The actor playing Arminius - an actor called Laurence Rupp was the major weakness. His idea of showing his character’s conflict at being torn between two cultures was to a) look as though he was going to cry b) imitate a plank of wood. He mainly went for the wooden style. I couldn’t see him rallying a stag party with free booze at the Munich bierfest, let alone coalescing together the internecine hatred of the German tribes to attack the might of Rome.
HIs overlong, intercut and frankly gibberish soliloquy to the severed head of Varus disrupting the climatic battle scene was a particular low point. What should have been the dramatic climax of the series turned into a real life conflict between me fast forwarding and the writer jerking off platitudes.

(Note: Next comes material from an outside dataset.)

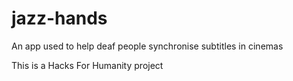 # jazz-hands
An app used to help deaf people synchronise subtitles in cinemas

This is a Hacks For Humanity project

The armour and period detail looked correct which makes Roman army pedants like myself happy. To be fair, it was hard to get this wrong as, in 9AD, the Roman army looked pretty much exactly as you’d picture them - all lorica segmentata and curved helmets. But it was all so small scale! We’ve been spoilt with the grandeur of movies like Gladiator or even Spartacus as casts of thousands of extras duly trooped back and forth into gigantic battles. Here they were clearly on a budget. Arminius’ auxiliary cavalry command was basically him and six other hairy blokes.
There was the usual Woden, will of the wisp, dress up the shaman in a funny costume, old gods shite that seem to populate these sorts of series (I think it shared some of the same production staff as Amazon’s lamentable Vikings). The main female character, played by Jeanne Goursaud, flipped between naked romps with the two main male leads and wearing a funny sub-Marvel outfit whilst slicing one her eyes out with a stone knife. A ‘wise woman’ apparently.
To summarise: The Romans were bastards. The tribes liked fighting each other. Some of the acting was as wooden as the Teutoburg Forest itself. The period detail looked okay. It was very small scale. Some of the history was off but not annoyingly so. I fell asleep twice and had to spool though the episodes trying to remember where I’d dropped off. Could have been the wine.
Anyway, bring on Germanicus and Tiberius in series two to give these tribes a good kicking in the lesser known, but just as devastating, Roman response to the loss of the eagles at Teutoburg.